Dear Readers,
I’m finding I’m quite busy, despite the lockdown, but I have managed to see some new films (well – new for me), mostly based on recommendations.
One of these particularly irked me, so I’d like to share my reflections on it and ask for your insight.
This film, a Turkish production, focuses on a lady, Efsun, who has just turned 30 and is single. As her cousin, 10 years her junior, announces her engagement, the main character decides it’s high time she found a husband, and a whole army of female friends and relatives volunteer to support her in her quest of the happy ever after.
On the advice of her relatives, Efsun gets to revamp her image, which includes a shopping trip, a visit to the nail parlour, where she is rather perplexed by the Do you push your cuticles back? question (don’t blame her), a visit to the hairdresser, you name it. Having thus enhanced her looks, she’s husband-hunting ready. A night on the town is called for. Destiny would have it that she’d meet an old crush of hers, the handsome Sinan, in a loud nightclub. The spark from years ago is re-ignited, despite the unfortunate fact that, having overdone it with the cocktails, Efsun throws up all over his immaculate suit and shoes. (Nota bene: All of this reminds me of a definition of the best night out, frequently voiced by colleagues back when I lived in the UK. Definition: The best night out is the one you can’t remember and you try to reconstruct by what people tell you the day after. Can’t say I agree.)

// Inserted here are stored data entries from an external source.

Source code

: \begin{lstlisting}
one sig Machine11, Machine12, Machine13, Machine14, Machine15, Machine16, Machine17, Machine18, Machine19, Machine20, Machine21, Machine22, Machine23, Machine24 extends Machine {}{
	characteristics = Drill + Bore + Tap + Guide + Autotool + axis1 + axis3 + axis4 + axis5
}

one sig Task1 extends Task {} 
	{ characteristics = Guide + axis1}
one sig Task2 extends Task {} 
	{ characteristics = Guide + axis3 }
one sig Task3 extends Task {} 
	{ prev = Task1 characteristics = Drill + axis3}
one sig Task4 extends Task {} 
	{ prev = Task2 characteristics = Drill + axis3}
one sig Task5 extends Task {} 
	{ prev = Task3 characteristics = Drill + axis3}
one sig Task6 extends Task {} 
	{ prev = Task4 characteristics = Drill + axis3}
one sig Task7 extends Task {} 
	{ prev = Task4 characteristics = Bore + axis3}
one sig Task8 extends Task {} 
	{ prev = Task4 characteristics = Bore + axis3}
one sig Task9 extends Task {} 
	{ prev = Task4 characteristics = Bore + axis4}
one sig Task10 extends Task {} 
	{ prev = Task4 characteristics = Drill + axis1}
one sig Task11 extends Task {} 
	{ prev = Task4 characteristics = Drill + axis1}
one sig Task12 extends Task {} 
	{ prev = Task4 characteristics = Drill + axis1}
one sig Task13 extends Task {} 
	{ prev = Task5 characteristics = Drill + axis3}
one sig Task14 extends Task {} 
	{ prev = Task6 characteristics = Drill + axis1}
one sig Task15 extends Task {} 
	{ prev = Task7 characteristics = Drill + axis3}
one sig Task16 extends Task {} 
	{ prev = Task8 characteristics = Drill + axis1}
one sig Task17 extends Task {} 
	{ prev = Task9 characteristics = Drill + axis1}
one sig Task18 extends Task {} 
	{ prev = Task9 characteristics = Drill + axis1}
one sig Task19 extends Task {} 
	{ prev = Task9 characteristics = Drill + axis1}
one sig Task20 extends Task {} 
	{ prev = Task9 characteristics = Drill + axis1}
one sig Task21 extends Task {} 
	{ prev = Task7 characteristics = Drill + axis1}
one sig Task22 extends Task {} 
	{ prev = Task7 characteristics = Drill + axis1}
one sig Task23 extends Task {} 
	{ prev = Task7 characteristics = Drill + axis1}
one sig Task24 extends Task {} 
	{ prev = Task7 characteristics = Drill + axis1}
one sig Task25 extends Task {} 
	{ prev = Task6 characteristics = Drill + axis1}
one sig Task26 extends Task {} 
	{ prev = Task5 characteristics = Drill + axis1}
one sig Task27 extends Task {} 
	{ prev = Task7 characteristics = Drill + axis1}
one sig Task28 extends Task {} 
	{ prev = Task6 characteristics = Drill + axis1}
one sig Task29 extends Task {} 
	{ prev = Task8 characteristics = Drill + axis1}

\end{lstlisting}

The attraction between Efsun and Sinan is obvious. But, hey, she can’t make it too easy for him, her relatives and friends rush to advise her. Don’t answer his calls right away, or you’ll seem too keen. Say you’re busy if he invites you out, even when all you’re busy with is thinking how much you’d like to spend that time with him. A man likes a bird on the wire a lot more than he likes a bird in his hand. Make yourself too available and he’ll instantly lose interest and move on to a more mysterious woman.
Efsun is advised to act unhappy even when she’s perfectly happy; to make a mountain out of a molehill, to show an attitude, lest poor Sinan might think she actually likes him, which, incidentally, couldn’t be more obvious. She is to take the smallest thing and turn it into a bag of problems, which then Sinan is to spend several hours trying to solve to her satisfaction. His efforts might, in the end, yield a result, but not before an evening in a fine dining restaurant is ruined due to her striking an attitude, apparently a key factor for retaining the interest of a man.
That’s where I stopped watching. Perhaps the rest of the film completely disproves the idea that a man must be manipulated into a relationship; I don’t know.
Isn’t the idea of behaving this way dishonest and misleading to its very core? I wonder how many women watch a film like this and decide they have to abide by these ridiculous “rules”. I also can’t help wondering whether men, having seen the film, find themselves more confused than ever as far as dating is concerned. How are they to approach a woman, with the awareness that there might be a hell of a lot of acting going underneath the surface?
Wouldn’t it be just so much easier not to play games? If the aim of having a partner is companionship (with, of course, responsibilities of various kind not much further down the road), why should one resort to these strategies? How is one to distinguish whether people are genuine, or whether it’s all an act?